A differenza della pandemia, che indica il diffondersi di un agente infettivo in grado di colpire più o meno indistintamente il corpo umano con la stessa rapidità e gravità ovunque, la sindemia implica una relazione tra più malattie e condizioni ambientali o socio-economiche. L’interagire tra queste patologie e situazioni rafforza e aggrava ciascuna di esse. Questo nuovo approccio alla salute pubblica è stato elaborato da Merril Singer nel 1990 e fatto proprio da molti scienziati negli ultimi anni. Consente di studiare al meglio l’evoluzione e il diffondersi di malattie lungo un contesto sociale, politico e storico, in modo di evitare l’analisi di una malattia senza considerare il contesto in cui si diffonde.

Per intenderci, chi vive in una zona a basso reddito o altamente inquinata, corre un maggior rischio di contrarre tumori, diabete, obesità o un’altra malattia cronica. Allo stesso tempo, la maggiore probabilità di contrarre infermità fa salire anche le possibilità di non raggiungere redditi o condizioni di lavoro che garantiscano uno stile di vita adeguato, e così via, in un circolo vizioso.

La sindemia è quel fenomeno, osservato a livello globale, per cui le fasce svantaggiate della popolazione risultano sempre più esposte alle malattie croniche e allo stesso tempo sempre più povere.

«Ci sono due categorie di malattie in circolazione al momento: insieme al Covid-19, abbiamo una serie di patologie croniche non trasmissibili (MNT). Entrambe colpiscono determinati gruppi e settori della società».

Le malattie non trasmissibili e status sociale, i protagonisti dell’epidemia

Horton si riferisce a obesità, diabete, malattie cardio-vascolari e respiratorie. E al cancro. Il numero delle persone affette da queste patologie è in crescita in tutto il mondo. I deceduti positivi al coronavirus (più precisamente al “Sars-CoV-2”) presentano caratteristiche e condizioni di salute particolari, che sempre più spesso sono correlate a determinate aree geografiche o classi sociali svantaggiate. «Parlare solo di comorbilità è superficiale», ammonisce lo scienziato.

Se i programmi per contrastare il coronavirus non terranno in conto fenomeni come la crescita dell’inquinamento, degli effetti della povertà sulla salute psico-fisica e della mancanza di investimenti in sanità pubblica – conclude l’editoriale – questi programmi saranno fallimentari, perché non garantiranno mai la salute di tutti. E nemmeno la ricchezza, se consideriamo che l’obesità da sola provoca perdite triliardarie al prodotto interno lordo mondiale.
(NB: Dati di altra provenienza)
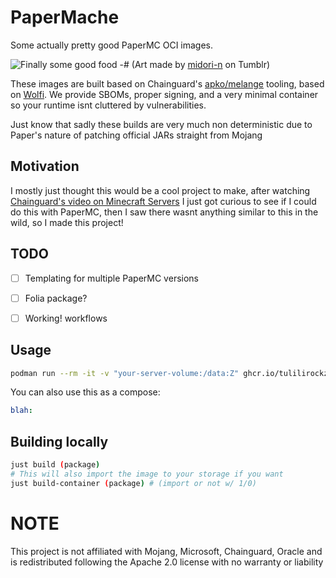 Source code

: # PaperMache

Some actually pretty good PaperMC OCI images.

![Finally some good food](https://64.media.tumblr.com/e02c5bfb47338a49e6e9228475869fc7/tumblr_pah89p3xWV1tn6k7ro1_1280.pnj)
-# (Art made by [midori-n](https://www.tumblr.com/midori-n) on Tumblr)

These images are built based on Chainguard's
[apko/melange](https://edu.chainguard.dev/open-source/build-tools/melange/getting-started-with-melange/)
tooling, based on [Wolfi](https://github.com/wolfi-dev). We provide SBOMs,
proper signing, and a very minimal container so your runtime isnt cluttered by
vulnerabilities.

Just know that sadly these builds are very much non deterministic due to
Paper's nature of patching official JARs straight from Mojang

## Motivation

I mostly just thought this would be a cool project to make, after watching
[Chainguard's video on Minecraft Servers](https://www.youtube.com/watch?v=q6I0JC3h06U)
I just got curious to see if I could do this with PaperMC, then I saw there wasnt
anything similar to this in the wild, so I made this project!

## TODO
- [ ] Templating for multiple PaperMC versions
- [ ] Folia package?
- [ ] Working! workflows


## Usage

```bash
podman run --rm -it -v "your-server-volume:/data:Z" ghcr.io/tulilirockz/paper:1.24.1

```

You can also use this as a compose:
```yaml
blah:

```

## Building locally
```bash
just build (package)
# This will also import the image to your storage if you want
just build-container (package) # (import or not w/ 1/0)
```

# NOTE

This project is not affiliated with Mojang, Microsoft, Chainguard, Oracle and
is redistributed following the Apache 2.0 license with no warranty or liability
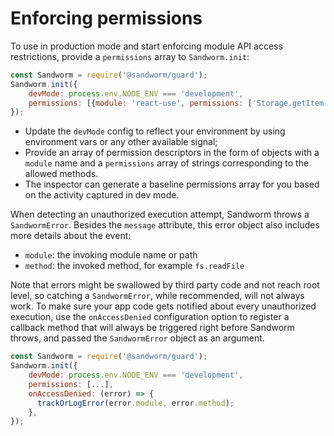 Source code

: # Enforcing permissions

To use in production mode and start enforcing module API access restrictions, provide a `permissions` array to `Sandworm.init`:

```javascript
const Sandworm = require('@sandworm/guard');
Sandworm.init({
    devMode: process.env.NODE_ENV === 'development',
    permissions: [{module: 'react-use', permissions: ['Storage.getItem', 'Storage.setItem']}],
});
```

* Update the `devMode` config to reflect your environment by using environment vars or any other available signal;
* Provide an array of permission descriptors in the form of objects with a `module` name and a `permissions` array of strings corresponding to the allowed methods.
* The inspector can generate a baseline permissions array for you based on the activity captured in dev mode.

When detecting an unauthorized execution attempt, Sandworm throws a `SandwormError`. Besides the `message` attribute, this error object also includes more details about the event:
* `module`: the invoking module name or path
* `method`: the invoked method, for example `fs.readFile`

Note that errors might be swallowed by third party code and not reach root level, so catching a `SandwormError`, while recommended, will not always work. To make sure your app code gets notified about every unauthorized execution, use the `onAccessDenied` configuration option to register a callback method that will always be triggered right before Sandworm throws, and passed the `SandwormError` object as an argument.

```javascript
const Sandworm = require('@sandworm/guard');
Sandworm.init({
    devMode: process.env.NODE_ENV === 'development',
    permissions: [...],
    onAccessDenied: (error) => {
      trackOrLogError(error.module, error.method);
    },
});
```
Alcuni Stati, per esempio, nonostante le pressioni delle lobby alimentari, sono riusciti a mettere a punto alcune leggi contro il “cibo spazzatura”, allontanato quantomeno dalle mense scolastiche e dagli istituti. In Messico la popolazione ha volontariamente ridotto il proprio consumo di zucchero dopo solo due anni dalla riforma.
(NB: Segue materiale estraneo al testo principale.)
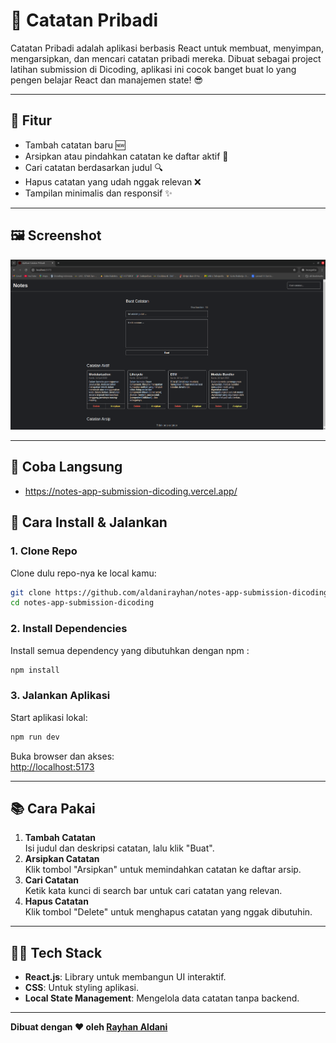 
# 📝 Catatan Pribadi

Catatan Pribadi adalah aplikasi berbasis React untuk membuat, menyimpan, mengarsipkan, dan mencari catatan pribadi mereka. Dibuat sebagai project latihan submission di Dicoding, aplikasi ini cocok banget buat lo yang pengen belajar React dan manajemen state! 😎

---

## 🎯 **Fitur**
- Tambah catatan baru 🆕
- Arsipkan atau pindahkan catatan ke daftar aktif 🔄
- Cari catatan berdasarkan judul 🔍
- Hapus catatan yang udah nggak relevan ❌
- Tampilan minimalis dan responsif ✨

---

## 🖼️ **Screenshot**
![Home Page](./screenshot/home-page.png)

---
## 🥊 **Coba Langsung**
- https://notes-app-submission-dicoding.vercel.app/

## 🚀 **Cara Install & Jalankan**

### **1. Clone Repo**
Clone dulu repo-nya ke local kamu:
```bash
git clone https://github.com/aldanirayhan/notes-app-submission-dicoding.git
cd notes-app-submission-dicoding
```

### **2. Install Dependencies**
Install semua dependency yang dibutuhkan dengan npm :
```bash
npm install
```

### **3. Jalankan Aplikasi**
Start aplikasi lokal:
```bash
npm run dev
```

Buka browser dan akses:  
[http://localhost:5173](http://localhost:5173)

---

## 📚 **Cara Pakai**
1. **Tambah Catatan**  
   Isi judul dan deskripsi catatan, lalu klik "Buat".  
2. **Arsipkan Catatan**  
   Klik tombol "Arsipkan" untuk memindahkan catatan ke daftar arsip.  
3. **Cari Catatan**  
   Ketik kata kunci di search bar untuk cari catatan yang relevan.  
4. **Hapus Catatan**  
   Klik tombol "Delete" untuk menghapus catatan yang nggak dibutuhin.  

---

## 👨‍💻 **Tech Stack**
- **React.js**: Library untuk membangun UI interaktif.
- **CSS**: Untuk styling aplikasi.
- **Local State Management**: Mengelola data catatan tanpa backend.  

---


**Dibuat dengan ❤️ oleh [Rayhan Aldani](https://github.com/aldanirayhan)**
Pochi investimenti in ambito sanitario, mirati ed efficaci, destinati al miliardo di abitanti più povero del pianeta, potrebbero evitare la morte prematura di 5 milioni di persone, cioè cinque volte tanto i deceduti positivi al coronavirus. E la cifra potrebbe crescere, se si considerano anche gli eventuali contagiati da Covid-19, esposti automaticamente a un rischio di morte maggiore in presenza di malattie croniche non trasmissibili.

Il virus non è uguale per tutti, certifica Istat

È ormai evidente a tutti che il coronavirus non è una livella. Salvo casi rari (nell’ordine di uno su mille-diecimila, a seconda dell’età, come si può rilevare ponderando con i contagi stimati il tasso di mortalità grezzo, basato invece solo sul rapporto morti/casi confermati) risparmia la vita dei giovani, di chi è in buona salute e di chi ha la possibilità di ricevere cure tempestive ed efficaci.
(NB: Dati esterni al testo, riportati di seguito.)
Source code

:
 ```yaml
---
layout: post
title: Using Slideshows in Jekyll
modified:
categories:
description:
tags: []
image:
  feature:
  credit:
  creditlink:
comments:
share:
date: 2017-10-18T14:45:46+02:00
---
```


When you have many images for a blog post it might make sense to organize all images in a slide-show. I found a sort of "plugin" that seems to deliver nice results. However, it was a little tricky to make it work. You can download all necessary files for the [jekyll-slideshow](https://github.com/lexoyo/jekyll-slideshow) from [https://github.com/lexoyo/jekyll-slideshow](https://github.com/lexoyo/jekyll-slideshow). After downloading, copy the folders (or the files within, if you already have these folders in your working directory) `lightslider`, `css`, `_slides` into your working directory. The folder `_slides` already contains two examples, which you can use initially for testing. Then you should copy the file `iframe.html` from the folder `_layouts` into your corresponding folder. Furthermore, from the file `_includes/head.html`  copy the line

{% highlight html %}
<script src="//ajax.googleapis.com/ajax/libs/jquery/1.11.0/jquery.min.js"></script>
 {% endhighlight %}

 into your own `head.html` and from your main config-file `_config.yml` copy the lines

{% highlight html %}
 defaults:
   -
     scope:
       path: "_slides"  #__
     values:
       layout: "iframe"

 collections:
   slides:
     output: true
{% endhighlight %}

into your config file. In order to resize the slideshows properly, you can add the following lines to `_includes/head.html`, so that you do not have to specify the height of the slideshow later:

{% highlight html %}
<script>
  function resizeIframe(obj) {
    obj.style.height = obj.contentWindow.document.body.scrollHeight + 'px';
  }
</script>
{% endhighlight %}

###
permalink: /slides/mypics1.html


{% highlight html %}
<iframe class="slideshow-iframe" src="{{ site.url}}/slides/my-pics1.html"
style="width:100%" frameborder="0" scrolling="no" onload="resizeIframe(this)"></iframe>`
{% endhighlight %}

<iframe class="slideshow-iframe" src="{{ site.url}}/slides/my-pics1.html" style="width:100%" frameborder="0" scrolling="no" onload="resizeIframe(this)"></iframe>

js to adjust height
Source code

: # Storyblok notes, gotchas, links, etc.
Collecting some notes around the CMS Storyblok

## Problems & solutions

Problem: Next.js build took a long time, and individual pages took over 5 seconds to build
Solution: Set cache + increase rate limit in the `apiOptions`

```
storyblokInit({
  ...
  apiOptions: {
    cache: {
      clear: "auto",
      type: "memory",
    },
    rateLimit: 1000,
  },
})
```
(Grafico – Il tasso di mortalità va ricalcolato alla luce dei dati sui reali contagi. Nelle zone più colpite, dove si trova il 70% dei morti, si stimano oltre il decuplo di ‘positivi occulti/sommersi’, mai comparsi nei bollettini. Le stesse zone presentano tassi d’inquinamento tra i più alti d’Europa)

Il particolare svantaggio dei ceti meno abbienti e istruiti è stato certificato dalle analisi sui morti condotte negli Stati Uniti e in America Latina, dove decessi e contagi risultano prevalenti tra comunità afroamericane e minoranze. E anche dai dati dell’Istituto nazionale di statistica italiano: a partire dai mesi primaverili del 2020 è stato registrato un aumento dell’incidenza della mortalità tra le persone meno istruite rispetto a quelle più istruite. Nelle donne, il divario porta alla situazione per cui ogni 4 decedute meno istruite ne muoiono 3 con un grado di istruzione superiore, riporta l’Istat.

Le misure restrittive decise dai governi inoltre possono creare un vero e proprio circolo vizioso che riduce i redditi già bassi, diminuendo contemporaneamente condizioni di lavoro e aspettative di vita dei più deboli. Lo schema qui sotto, elaborato dall’epidemiologo Giuseppe Costa e dal ricercatore dell’Università di Torino Michele Marra, mette in luce alcuni esempi di queste dinamiche.


Le cause non riconosciute

L’exploit di malattie cardio-circolatorie e respiratorie è ben noto ma non sottolineato dai decisori pubblici, né interpretato come un problema prioritario-urgente nelle politiche di prevenzione sanitaria. In Europa un deceduto ogni sette, in termini assoluti, è legato all’inquinamento dell’aria, in particolare a quello causato dalle polveri sottili e al diossido di azoto. Le soglie limite fissate dall’Organizzazione mondiale della sanità secondo molti scienziati sarebbero inadeguate e non garantirebbero la salute della popolazione esposta all’inquinamento. E l’Unione europea consente tassi d’inquinamento più che doppi rispetto a quelli consigliati dall’Oms. Tutto ciò dopo che dal 2009 al 2016 diverse case automobilistiche hanno prodotto e messo in circolazione veicoli che emettevano fino a 40 volte i contaminanti consentiti dalla legge. Era il dieselgate.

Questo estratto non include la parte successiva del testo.